**BRIEF:** Return, exactly and in full, the lines of the records below starting at the one with "# Các câu lệnh Linux cơ bản" and ending at the one with "## 19. **diff**", and no other lines.

**MATERIAL SUPPLIED:**
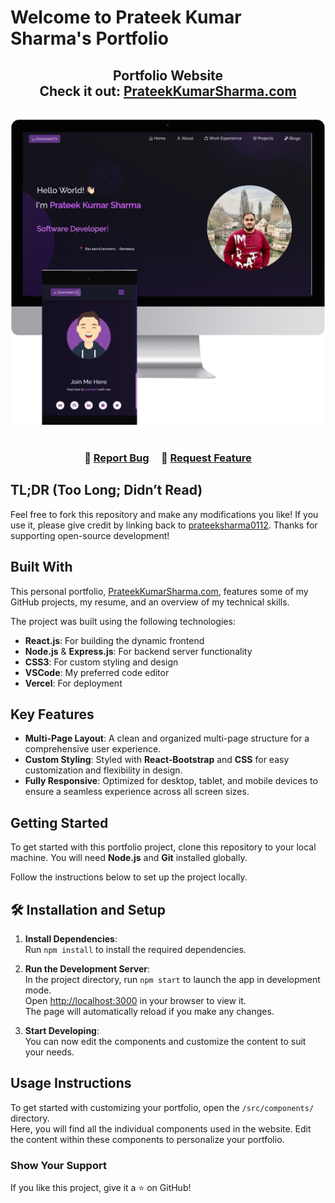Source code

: # Welcome to Prateek Kumar Sharma's Portfolio
<h2 align="center">
  Portfolio Website<br/>
  Check it out: <a href="https://prateekkumarsharma.vercel.app/" target="_blank">PrateekKumarSharma.com</a>
</h2>
<div align="center">
  <img alt="Demo" src="./Images/readme-showcase.png" />
</div>

<br/>

<h3 align="center">
    🔹 <a href="https://github.com/prateeksharma0112/Portfolio/issues">Report Bug</a> &nbsp; &nbsp;
    🔹 <a href="https://github.com/prateeksharma0112/Portfolio/issues">Request Feature</a>
</h3>

## TL;DR (Too Long; Didn’t Read)

Feel free to fork this repository and make any modifications you like! If you use it, please give credit by linking back to [prateeksharma0112](https://github.com/prateeksharma0112/Portfolio). Thanks for supporting open-source development!

## Built With

This personal portfolio, <a href="https://prateekkumarsharma.vercel.app/" target="_blank">PrateekKumarSharma.com</a>, features some of my GitHub projects, my resume, and an overview of my technical skills.<br>

The project was built using the following technologies:

- **React.js**: For building the dynamic frontend
- **Node.js** & **Express.js**: For backend server functionality
- **CSS3**: For custom styling and design
- **VSCode**: My preferred code editor
- **Vercel**: For deployment

## Key Features

- **Multi-Page Layout**: A clean and organized multi-page structure for a comprehensive user experience.
- **Custom Styling**: Styled with **React-Bootstrap** and **CSS** for easy customization and flexibility in design.
- **Fully Responsive**: Optimized for desktop, tablet, and mobile devices to ensure a seamless experience across all screen sizes.


## Getting Started

To get started with this portfolio project, clone this repository to your local machine. You will need **Node.js** and **Git** installed globally.

Follow the instructions below to set up the project locally.

## 🛠 Installation and Setup

1. **Install Dependencies**:  
   Run `npm install` to install the required dependencies.

2. **Run the Development Server**:  
   In the project directory, run `npm start` to launch the app in development mode.  
   Open [http://localhost:3000](http://localhost:3000) in your browser to view it.  
   The page will automatically reload if you make any changes.

3. **Start Developing**:  
   You can now edit the components and customize the content to suit your needs.


## Usage Instructions

To get started with customizing your portfolio, open the `/src/components/` directory.  
Here, you will find all the individual components used in the website. Edit the content within these components to personalize your portfolio.


### Show Your Support

If you like this project, give it a ⭐ on GitHub!
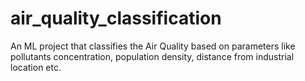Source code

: # air_quality_classification
An ML project that classifies the Air Quality based on parameters like pollutants concentration, population density, distance from industrial location etc.
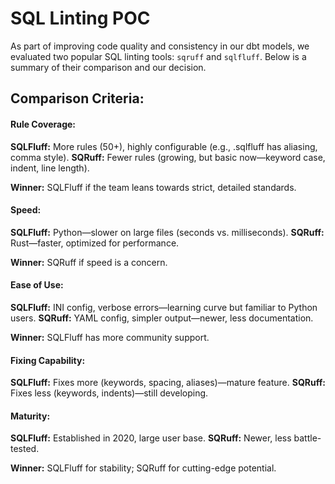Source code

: # SQL Linting POC

As part of improving code quality and consistency in our dbt models, we evaluated two popular SQL linting tools: `sqruff` and `sqlfluff`. Below is a summary of their comparison and our decision.

## Comparison Criteria:

#### Rule Coverage:
**SQLFluff:** More rules (50+), highly configurable (e.g., .sqlfluff has aliasing, comma style).
**SQRuff:** Fewer rules (growing, but basic now—keyword case, indent, line length).

**Winner:** SQLFluff if the team leans towards strict, detailed standards.

#### Speed:
**SQLFluff:** Python—slower on large files (seconds vs. milliseconds).
**SQRuff:** Rust—faster, optimized for performance.

**Winner:** SQRuff if speed is a concern.

#### Ease of Use:
**SQLFluff:** INI config, verbose errors—learning curve but familiar to Python users.
**SQRuff:** YAML config, simpler output—newer, less documentation.

**Winner:** SQLFluff has more community support.

#### Fixing Capability:
**SQLFluff:** Fixes more (keywords, spacing, aliases)—mature feature.
**SQRuff:** Fixes less (keywords, indents)—still developing.

#### Maturity:
**SQLFluff:** Established in 2020, large user base.
**SQRuff:** Newer, less battle-tested.

**Winner:** SQLFluff for stability; SQRuff for cutting-edge potential.
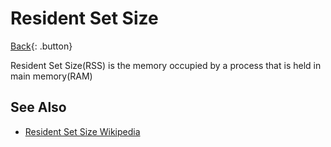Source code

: # Resident Set Size

[Back](../index.md#cparch){: .button}

Resident Set Size(RSS) is the memory occupied by a process that is held in main memory(RAM)

## See Also

- [Resident Set Size Wikipedia](https://en.wikipedia.org/wiki/Resident_set_size)

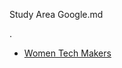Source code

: Study Area Google.md

.

- [Women Tech Makers](https://developers.google.com/womentechmakers/ambassadors/directory)

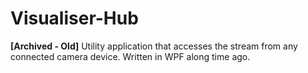 # Visualiser-Hub
**[Archived - Old]** Utility application that accesses the stream from any connected camera device. Written in WPF along time ago.
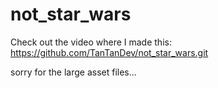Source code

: # not_star_wars
Check out the video where I made this:
https://github.com/TanTanDev/not_star_wars.git

sorry for the large asset files...

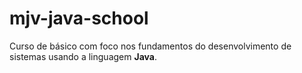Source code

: # mjv-java-school
Curso de básico com foco nos fundamentos do desenvolvimento de sistemas usando a linguagem **Java**.

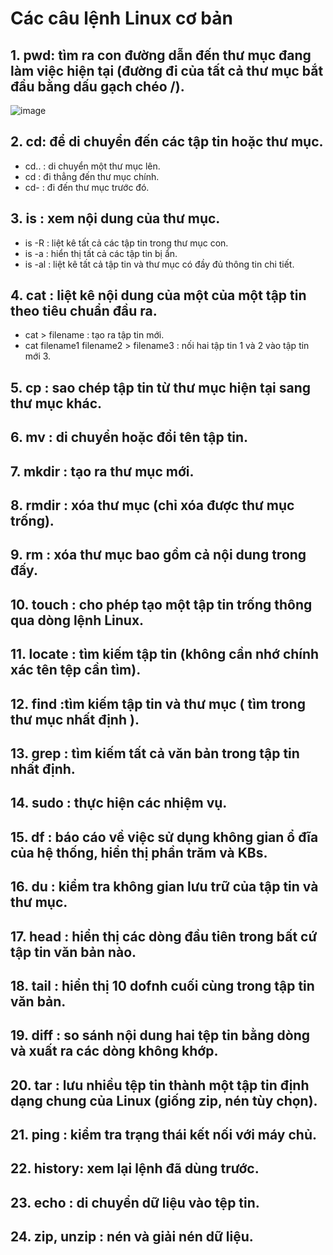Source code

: 
# Các câu lệnh Linux cơ bản

## 1. **pwd**: tìm ra con đường dẫn đến thư mục đang làm việc hiện tại (đường đi của tất cả thư mục bắt đầu bằng dấu gạch chéo /).
![image](https://user-images.githubusercontent.com/92317572/168561800-64a04e0a-6c7e-4ff2-973a-db164c70986b.png)

## 2. **cd**: để di chuyển đến các tập tin hoặc thư mục.  
  + cd.. : di chuyển một thư mục lên.
  + cd : đi thẳng đến thư mục chính.
  + cd- : đi đến thư mục trước đó.

## 3. **is** : xem nội dung của thư mục.
+ is -R : liệt kê tất cả các tập tin trong thư mục con.
+ is -a : hiển thị tất cả các tập tin bị ẩn.
+ is -al : liệt kê tất cả tập tin và thư mục có đầy đủ thông tin chi tiết.
## 4. **cat** : liệt kê nội dung của một của một tập tin theo tiêu chuẩn đầu ra.

+ cat > filename : tạo ra tập tin mới.
+ cat filename1 filename2 > filename3 : nối hai tập tin 1 và 2 vào tập tin mới 3.
## 5. **cp** : sao chép tập tin từ thư mục hiện tại sang thư mục khác.
## 6. **mv** : di chuyển hoặc đổi tên tập tin.
## 7. **mkdir** : tạo ra thư mục mới.
## 8. **rmdir** : xóa thư mục (chỉ xóa được thư mục trống).
## 9. **rm** : xóa thư mục bao gồm cả nội dung trong đấy.
## 10. **touch** : cho phép tạo một tập tin trống thông qua dòng lệnh Linux.
## 11. **locate** : tìm kiếm tập tin (không cần nhớ chính xác tên tệp cần tìm).
## 12. **find** :tìm kiếm tập tin và thư mục ( tìm trong thư mục nhất định ).
## 13. **grep** : tìm kiếm tất cả văn bản trong tập tin nhất định.
## 14. **sudo** : thực hiện các nhiệm vụ.
## 15. **df** : báo cáo về việc sử dụng không gian ổ đĩa của hệ thống, hiển thị phần trăm và KBs.
## 16. **du** : kiểm tra không gian lưu trữ của tập tin và thư mục.
## 17. **head** : hiển thị các dòng đầu tiên trong bất cứ tập tin văn bản nào.
## 18. **tail** : hiển thị 10 dofnh cuối cùng trong tập tin văn bản.
## 19. **diff** : so sánh nội dung hai tệp tin bằng dòng và xuất ra các dòng không khớp.
## 20. **tar** : lưu nhiều tệp tin thành một tập tin định dạng chung của Linux (giống zip, nén tùy chọn).
## 21. **ping** : kiểm tra trạng thái kết nối với máy chủ.
## 22. **history**: xem lại lệnh đã dùng trước.
## 23. **echo** : di chuyển dữ liệu vào tệp tin.
## 24. **zip, unzip** : nén và giải nén dữ liệu.
 







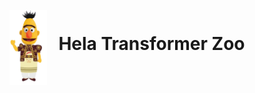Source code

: <p>
  <img src="sin_bert.png" alt="Image" width="12%" style="vertical-align: middle; margin-right: 1em;">
  <span style="font-size: 2em;"> <strong>Hela Transformer Zoo</strong><br>
</p>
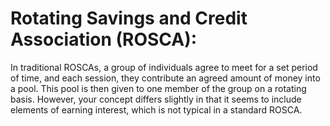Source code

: # Rotating Savings and Credit Association (ROSCA): 
In traditional ROSCAs, a group of individuals agree to meet for a set period of time, and each session, they contribute an agreed amount of money into a pool. This pool is then given to one member of the group on a rotating basis. However, your concept differs slightly in that it seems to include elements of earning interest, which is not typical in a standard ROSCA.
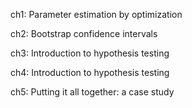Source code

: ch1: Parameter estimation by optimization

ch2: Bootstrap confidence intervals

ch3: Introduction to hypothesis testing

ch4: Introduction to hypothesis testing

ch5: Putting it all together: a case study
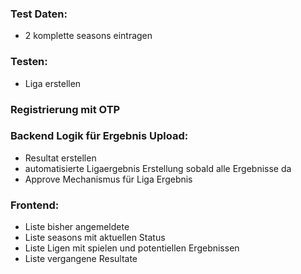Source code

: ### Test Daten:
- 2 komplette seasons eintragen

### Testen:
- Liga erstellen

### Registrierung mit OTP

### Backend Logik für Ergebnis Upload:
- Resultat erstellen
- automatisierte Ligaergebnis Erstellung sobald alle Ergebnisse da
- Approve Mechanismus für Liga Ergebnis

### Frontend:
- Liste bisher angemeldete
- Liste seasons mit aktuellen Status
- Liste Ligen mit spielen und potentiellen Ergebnissen
- Liste vergangene Resultate
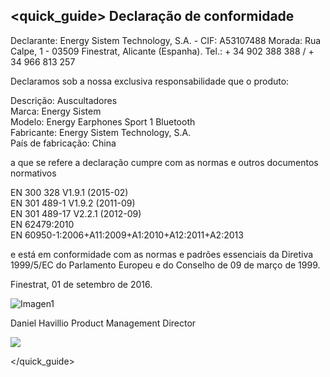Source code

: 
## <quick_guide> Declaração de conformidade

Declarante: Energy Sistem Technology, S.A. - CIF: A53107488
Morada: Rua Calpe, 1 - 03509 Finestrat, Alicante (Espanha).
Tel.: + 34 902 388 388  / + 34 966 813 257

Declaramos sob a nossa exclusiva responsabilidade que o produto:

Descrição: Auscultadores <br/>
Marca: Energy Sistem <br/>
Modelo: Energy Earphones Sport 1 Bluetooth <br/>
Fabricante: Energy Sistem Technology, S.A. <br/>
País de fabricação:  China <br/>

a que se refere a declaração cumpre com as normas e outros documentos normativos

EN 300 328 V1.9.1 (2015-02) <br/>
EN 301 489-1 V1.9.2 (2011-09) <br/>
EN 301 489-17 V2.2.1 (2012-09) <br/>
EN 62479:2010 <br/>
EN 60950-1:2006+A11:2009+A1:2010+A12:2011+A2:2013 <br/>

e está em conformidade com as normas e padrões essenciais da Diretiva 1999/5/EC do Parlamento Europeu e do Conselho de 09 de março de 1999.

Finestrat, 01 de setembro de 2016.

![Imagen1](http://static.energysistem.com/images/manuals/42178/574c726744d98.jpg)

Daniel Havillio
Product Management Director

![](http://static.energysistem.com/images/manuals/39052/54887c2a4f567.jpg)

</quick_guide>


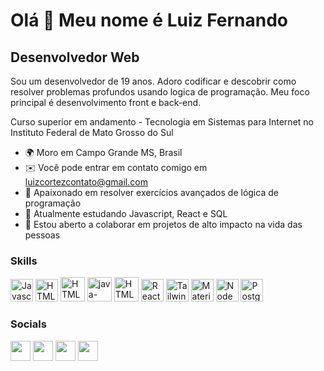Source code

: Olá 👋 Meu nome é Luiz Fernando
==========================

Desenvolvedor Web
-----------------------------

Sou um desenvolvedor de 19 anos. Adoro codificar e descobrir como resolver problemas profundos usando logica de programação. Meu foco principal é desenvolvimento front e back-end.

Curso superior em andamento - Tecnologia em Sistemas para Internet no Instituto Federal de Mato Grosso do Sul

* 🌍  Moro em Campo Grande MS, Brasil
* ✉️  Você pode entrar em contato comigo em [luizcortezcontato@gmail.com](mailto:luizcortezcontato@gmail.com)
* 🚀  Apaixonado em resolver exercícios avançados de lógica de programação
* 🧠  Atualmente estudando Javascript, React e SQL
* 🤝  Estou aberto a colaborar em projetos de alto impacto na vida das pessoas

### Skills

<p align="left">
<a href="https://developer.mozilla.org/en-US/docs/Web/JavaScript" target="_blank" rel="noreferrer"><img src="https://raw.githubusercontent.com/danielcranney/readme-generator/main/public/icons/skills/javascript-colored.svg" width="36" height="36" alt="Javascript" /></a>
<a href="https://developer.mozilla.org/en-US/docs/Glossary/HTML5" target="_blank" rel="noreferrer"><img src="https://raw.githubusercontent.com/danielcranney/readme-generator/main/public/icons/skills/html5-colored.svg" width="36" height="36" alt="HTML5" /></a>
<a href="https://developer.mozilla.org/en-US/docs/Glossary/CSS" target="_blank" rel="noreferrer"><img src="https://img.icons8.com/stickers/100/css3.png" width="39" height="39" alt="HTML5" /></a>
<a href="https://developer.mozilla.org/en-US/docs/Glossary/Java" target="_blank" rel="noreferrer"><img src="https://img.icons8.com/fluency/48/java-coffee-cup-logo.png" alt="java-coffee-cup-logo" width="39" height="39" alt="HTML5" /></a>
<a href="https://developer.mozilla.org/en-US/docs/Glossary/Python" target="_blank" rel="noreferrer"><img src="https://img.icons8.com/color/48/python--v1.png" width="39" height="39" alt="HTML5" /></a>
<a href="https://reactjs.org/" target="_blank" rel="noreferrer"><img src="https://raw.githubusercontent.com/danielcranney/readme-generator/main/public/icons/skills/react-colored.svg" width="36" height="36" alt="React" /></a>
<a href="https://tailwindcss.com/" target="_blank" rel="noreferrer"><img src="https://raw.githubusercontent.com/danielcranney/readme-generator/main/public/icons/skills/tailwindcss-colored.svg" width="36" height="36" alt="TailwindCSS" /></a>
<a href="https://mui.com/" target="_blank" rel="noreferrer"><img src="https://raw.githubusercontent.com/danielcranney/readme-generator/main/public/icons/skills/materialui-colored.svg" width="36" height="36" alt="Material UI" /></a>
<a href="https://nodejs.org/en/" target="_blank" rel="noreferrer"><img src="https://raw.githubusercontent.com/danielcranney/readme-generator/main/public/icons/skills/nodejs-colored.svg" width="36" height="36" alt="NodeJS" /></a>
<a href="https://www.postgresql.org/" target="_blank" rel="noreferrer"><img src="https://raw.githubusercontent.com/danielcranney/readme-generator/main/public/icons/skills/postgresql-colored.svg" width="36" height="36" alt="PostgreSQL" /></a>
</p>

### Socials

<p align="left"> <a href="https://discord.com/users/805201992192229436" target="_blank" rel="noreferrer"><img src="https://raw.githubusercontent.com/luizcortezdev/readme-generator/main/public/icons/socials/discord.svg" width="32" height="32" /></a> <a href="https://www.github.com/luizcortezdev" target="_blank" rel="noreferrer"><img src="https://raw.githubusercontent.com/luizcortezdev/readme-generator/main/public/icons/socials/github-dark.svg" width="32" height="32" /></a> <a href="https://www.linkedin.com/in/guilhermo-masid-494677b8" target="_blank" rel="noreferrer"><img src="https://raw.githubusercontent.com/luizcortezdev/readme-generator/main/public/icons/socials/linkedin.svg" width="32" height="32" /></a> <a href="https://www.stackoverflow.com/users/13367336/guilhermo-masid" target="_blank" rel="noreferrer"><img src="https://raw.githubusercontent.com/luizcortezdev/readme-generator/main/public/icons/socials/stackoverflow.svg" width="32" height="32" /></a></p>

**ANSWER SPACE:**
# Các câu lệnh Linux cơ bản

## 1. **pwd**: tìm ra con đường dẫn đến thư mục đang làm việc hiện tại (đường đi của tất cả thư mục bắt đầu bằng dấu gạch chéo /).
![image](https://user-images.githubusercontent.com/92317572/168561800-64a04e0a-6c7e-4ff2-973a-db164c70986b.png)

## 2. **cd**: để di chuyển đến các tập tin hoặc thư mục.  
  + cd.. : di chuyển một thư mục lên.
  + cd : đi thẳng đến thư mục chính.
  + cd- : đi đến thư mục trước đó.

## 3. **is** : xem nội dung của thư mục.
+ is -R : liệt kê tất cả các tập tin trong thư mục con.
+ is -a : hiển thị tất cả các tập tin bị ẩn.
+ is -al : liệt kê tất cả tập tin và thư mục có đầy đủ thông tin chi tiết.
## 4. **cat** : liệt kê nội dung của một của một tập tin theo tiêu chuẩn đầu ra.

+ cat > filename : tạo ra tập tin mới.
+ cat filename1 filename2 > filename3 : nối hai tập tin 1 và 2 vào tập tin mới 3.
## 5. **cp** : sao chép tập tin từ thư mục hiện tại sang thư mục khác.
## 6. **mv** : di chuyển hoặc đổi tên tập tin.
## 7. **mkdir** : tạo ra thư mục mới.
## 8. **rmdir** : xóa thư mục (chỉ xóa được thư mục trống).
## 9. **rm** : xóa thư mục bao gồm cả nội dung trong đấy.
## 10. **touch** : cho phép tạo một tập tin trống thông qua dòng lệnh Linux.
## 11. **locate** : tìm kiếm tập tin (không cần nhớ chính xác tên tệp cần tìm).
## 12. **find** :tìm kiếm tập tin và thư mục ( tìm trong thư mục nhất định ).
## 13. **grep** : tìm kiếm tất cả văn bản trong tập tin nhất định.
## 14. **sudo** : thực hiện các nhiệm vụ.
## 15. **df** : báo cáo về việc sử dụng không gian ổ đĩa của hệ thống, hiển thị phần trăm và KBs.
## 16. **du** : kiểm tra không gian lưu trữ của tập tin và thư mục.
## 17. **head** : hiển thị các dòng đầu tiên trong bất cứ tập tin văn bản nào.
## 18. **tail** : hiển thị 10 dofnh cuối cùng trong tập tin văn bản.
## 19. **diff** : so sánh nội dung hai tệp tin bằng dòng và xuất ra các dòng không khớp.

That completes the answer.